+++ GIVEN RECORDS +++

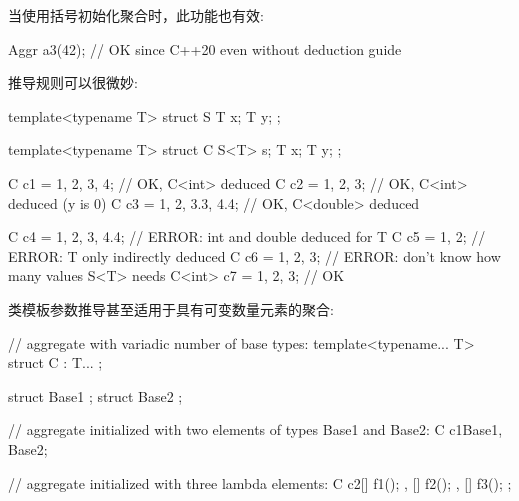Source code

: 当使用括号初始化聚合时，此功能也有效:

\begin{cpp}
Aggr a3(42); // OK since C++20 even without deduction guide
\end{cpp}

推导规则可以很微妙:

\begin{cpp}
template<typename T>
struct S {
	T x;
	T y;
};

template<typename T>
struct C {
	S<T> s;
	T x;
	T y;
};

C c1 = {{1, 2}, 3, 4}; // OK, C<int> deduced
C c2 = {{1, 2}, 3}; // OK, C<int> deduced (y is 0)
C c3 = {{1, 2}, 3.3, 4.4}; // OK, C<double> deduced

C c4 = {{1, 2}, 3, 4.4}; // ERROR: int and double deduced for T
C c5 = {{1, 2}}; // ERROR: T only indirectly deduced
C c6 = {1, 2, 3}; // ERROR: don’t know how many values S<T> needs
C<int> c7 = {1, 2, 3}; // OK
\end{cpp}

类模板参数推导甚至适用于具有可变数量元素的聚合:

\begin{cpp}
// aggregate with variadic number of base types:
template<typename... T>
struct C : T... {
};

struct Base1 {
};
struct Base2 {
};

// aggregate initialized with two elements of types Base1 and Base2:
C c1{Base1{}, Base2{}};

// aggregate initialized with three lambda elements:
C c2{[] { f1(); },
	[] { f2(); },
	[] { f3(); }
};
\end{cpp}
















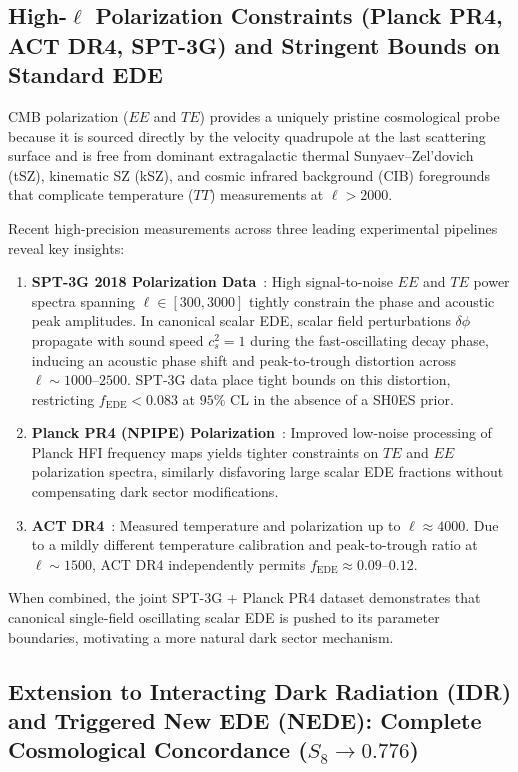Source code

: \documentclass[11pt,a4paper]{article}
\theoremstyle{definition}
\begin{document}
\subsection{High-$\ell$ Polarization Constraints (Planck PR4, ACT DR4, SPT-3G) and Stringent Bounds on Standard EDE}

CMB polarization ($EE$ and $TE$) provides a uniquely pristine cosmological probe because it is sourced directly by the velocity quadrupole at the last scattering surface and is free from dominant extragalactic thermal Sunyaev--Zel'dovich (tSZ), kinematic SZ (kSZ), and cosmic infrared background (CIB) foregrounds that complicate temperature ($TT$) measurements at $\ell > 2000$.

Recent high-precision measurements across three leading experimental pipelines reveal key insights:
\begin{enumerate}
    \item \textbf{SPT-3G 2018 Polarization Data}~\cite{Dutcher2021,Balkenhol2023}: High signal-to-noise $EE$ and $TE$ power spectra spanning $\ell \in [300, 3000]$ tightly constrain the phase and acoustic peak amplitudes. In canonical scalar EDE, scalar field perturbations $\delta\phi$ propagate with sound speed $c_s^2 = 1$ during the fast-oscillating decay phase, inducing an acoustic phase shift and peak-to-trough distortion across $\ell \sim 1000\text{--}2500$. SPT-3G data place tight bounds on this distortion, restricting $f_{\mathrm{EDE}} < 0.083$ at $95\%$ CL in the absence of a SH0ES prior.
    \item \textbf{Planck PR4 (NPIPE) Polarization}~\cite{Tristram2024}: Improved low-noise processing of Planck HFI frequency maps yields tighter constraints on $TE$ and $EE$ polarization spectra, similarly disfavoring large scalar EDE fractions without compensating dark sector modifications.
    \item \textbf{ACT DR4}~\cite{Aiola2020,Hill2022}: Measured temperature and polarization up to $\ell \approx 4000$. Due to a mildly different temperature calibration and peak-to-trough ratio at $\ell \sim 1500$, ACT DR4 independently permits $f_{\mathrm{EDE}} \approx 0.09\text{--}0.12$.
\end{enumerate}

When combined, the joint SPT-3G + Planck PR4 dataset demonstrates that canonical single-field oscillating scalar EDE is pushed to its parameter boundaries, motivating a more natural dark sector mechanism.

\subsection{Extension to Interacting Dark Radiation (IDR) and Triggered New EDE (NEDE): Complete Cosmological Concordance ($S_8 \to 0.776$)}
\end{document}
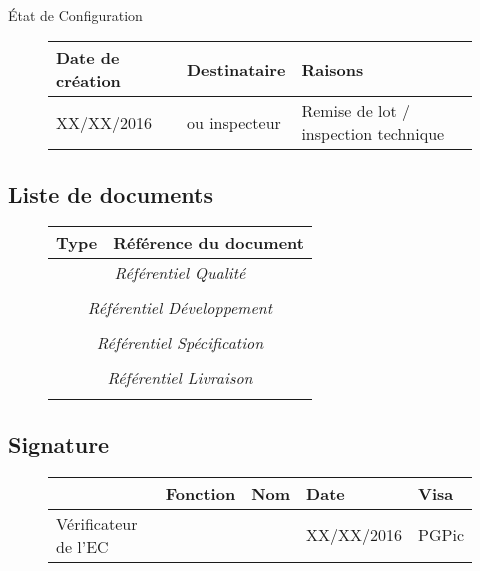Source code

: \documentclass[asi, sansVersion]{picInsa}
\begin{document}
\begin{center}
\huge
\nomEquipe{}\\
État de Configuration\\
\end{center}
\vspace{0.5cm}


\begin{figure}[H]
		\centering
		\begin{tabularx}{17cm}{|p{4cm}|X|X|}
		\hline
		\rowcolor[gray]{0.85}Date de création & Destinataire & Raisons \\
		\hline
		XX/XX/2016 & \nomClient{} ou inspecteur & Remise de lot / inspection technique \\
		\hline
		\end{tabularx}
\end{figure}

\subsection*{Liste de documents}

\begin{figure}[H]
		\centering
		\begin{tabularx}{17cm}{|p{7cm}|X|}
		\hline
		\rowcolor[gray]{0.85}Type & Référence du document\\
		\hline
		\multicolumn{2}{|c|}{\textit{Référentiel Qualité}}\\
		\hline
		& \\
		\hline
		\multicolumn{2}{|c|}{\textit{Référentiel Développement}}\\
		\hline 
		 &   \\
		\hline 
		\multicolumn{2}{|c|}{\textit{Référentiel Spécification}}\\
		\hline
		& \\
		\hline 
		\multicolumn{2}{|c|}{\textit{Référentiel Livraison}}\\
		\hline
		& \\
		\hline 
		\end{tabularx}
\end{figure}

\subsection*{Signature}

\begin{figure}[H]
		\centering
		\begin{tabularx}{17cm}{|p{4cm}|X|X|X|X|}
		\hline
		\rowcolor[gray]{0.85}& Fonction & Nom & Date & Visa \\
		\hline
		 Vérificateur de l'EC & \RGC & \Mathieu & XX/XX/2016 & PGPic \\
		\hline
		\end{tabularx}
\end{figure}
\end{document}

+++
+++ GIVEN RECORDS +++

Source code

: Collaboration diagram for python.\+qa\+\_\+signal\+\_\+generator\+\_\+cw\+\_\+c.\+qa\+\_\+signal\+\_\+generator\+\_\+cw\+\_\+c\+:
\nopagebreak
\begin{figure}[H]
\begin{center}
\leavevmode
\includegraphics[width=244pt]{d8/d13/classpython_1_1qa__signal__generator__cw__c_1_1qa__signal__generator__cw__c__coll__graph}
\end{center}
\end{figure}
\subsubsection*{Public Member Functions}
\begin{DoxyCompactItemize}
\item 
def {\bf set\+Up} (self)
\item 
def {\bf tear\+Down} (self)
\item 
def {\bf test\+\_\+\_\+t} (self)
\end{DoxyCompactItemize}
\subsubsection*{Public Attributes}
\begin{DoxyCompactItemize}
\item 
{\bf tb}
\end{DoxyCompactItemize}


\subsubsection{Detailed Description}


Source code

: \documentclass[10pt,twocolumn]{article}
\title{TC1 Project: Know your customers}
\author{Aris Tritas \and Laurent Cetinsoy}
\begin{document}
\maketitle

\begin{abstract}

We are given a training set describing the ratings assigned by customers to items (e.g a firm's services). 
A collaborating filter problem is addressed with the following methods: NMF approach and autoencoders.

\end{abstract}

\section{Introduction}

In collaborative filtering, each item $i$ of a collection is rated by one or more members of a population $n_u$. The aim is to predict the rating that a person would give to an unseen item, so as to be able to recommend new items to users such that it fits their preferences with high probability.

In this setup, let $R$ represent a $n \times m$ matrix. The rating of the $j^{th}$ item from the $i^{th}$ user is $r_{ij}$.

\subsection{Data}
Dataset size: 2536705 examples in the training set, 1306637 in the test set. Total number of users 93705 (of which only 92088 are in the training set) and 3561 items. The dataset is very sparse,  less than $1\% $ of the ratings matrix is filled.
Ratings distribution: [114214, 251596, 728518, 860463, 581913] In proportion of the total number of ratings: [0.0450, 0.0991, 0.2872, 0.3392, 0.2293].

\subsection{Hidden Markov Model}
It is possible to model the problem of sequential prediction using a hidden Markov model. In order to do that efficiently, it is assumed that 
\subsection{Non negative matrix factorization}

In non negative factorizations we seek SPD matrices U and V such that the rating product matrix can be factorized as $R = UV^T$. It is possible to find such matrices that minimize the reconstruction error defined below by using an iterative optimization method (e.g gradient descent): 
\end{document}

+++
+++ GIVEN RECORDS +++

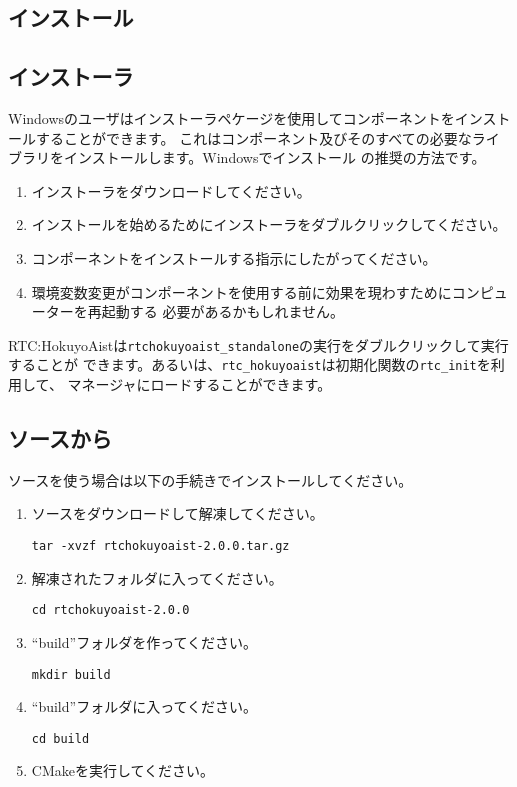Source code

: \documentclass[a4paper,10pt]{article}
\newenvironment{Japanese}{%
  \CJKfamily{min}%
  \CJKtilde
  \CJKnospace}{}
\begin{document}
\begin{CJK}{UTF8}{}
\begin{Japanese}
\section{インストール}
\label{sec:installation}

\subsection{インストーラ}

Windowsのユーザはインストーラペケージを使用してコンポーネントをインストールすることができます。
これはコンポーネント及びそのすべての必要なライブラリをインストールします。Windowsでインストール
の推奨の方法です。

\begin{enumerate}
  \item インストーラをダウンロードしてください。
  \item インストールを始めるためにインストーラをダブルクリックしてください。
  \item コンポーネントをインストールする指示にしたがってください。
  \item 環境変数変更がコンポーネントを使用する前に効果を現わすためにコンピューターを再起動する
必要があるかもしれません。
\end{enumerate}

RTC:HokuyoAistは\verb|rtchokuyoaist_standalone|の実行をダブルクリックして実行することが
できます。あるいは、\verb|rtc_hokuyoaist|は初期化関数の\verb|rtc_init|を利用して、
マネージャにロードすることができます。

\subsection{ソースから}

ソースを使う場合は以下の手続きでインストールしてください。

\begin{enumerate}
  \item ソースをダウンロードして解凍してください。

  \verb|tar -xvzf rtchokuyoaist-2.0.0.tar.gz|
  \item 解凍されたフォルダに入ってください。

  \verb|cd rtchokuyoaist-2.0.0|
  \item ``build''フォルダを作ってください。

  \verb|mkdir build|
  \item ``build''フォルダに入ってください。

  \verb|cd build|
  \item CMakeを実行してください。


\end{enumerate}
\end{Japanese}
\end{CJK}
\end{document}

+++

▸ WHAT THE TASK ASKS
Copy back the listing above exactly, but only from the line with "Aggr a3(42); //" through the line with "OK, C<double> deduced", both ends included.

▸ WRITTEN RESPONSE
Aggr a3(42); // OK since C++20 even without deduction guide
\end{cpp}

推导规则可以很微妙:

\begin{cpp}
template<typename T>
struct S {
	T x;
	T y;
};

template<typename T>
struct C {
	S<T> s;
	T x;
	T y;
};

C c1 = {{1, 2}, 3, 4}; // OK, C<int> deduced
C c2 = {{1, 2}, 3}; // OK, C<int> deduced (y is 0)
C c3 = {{1, 2}, 3.3, 4.4}; // OK, C<double> deduced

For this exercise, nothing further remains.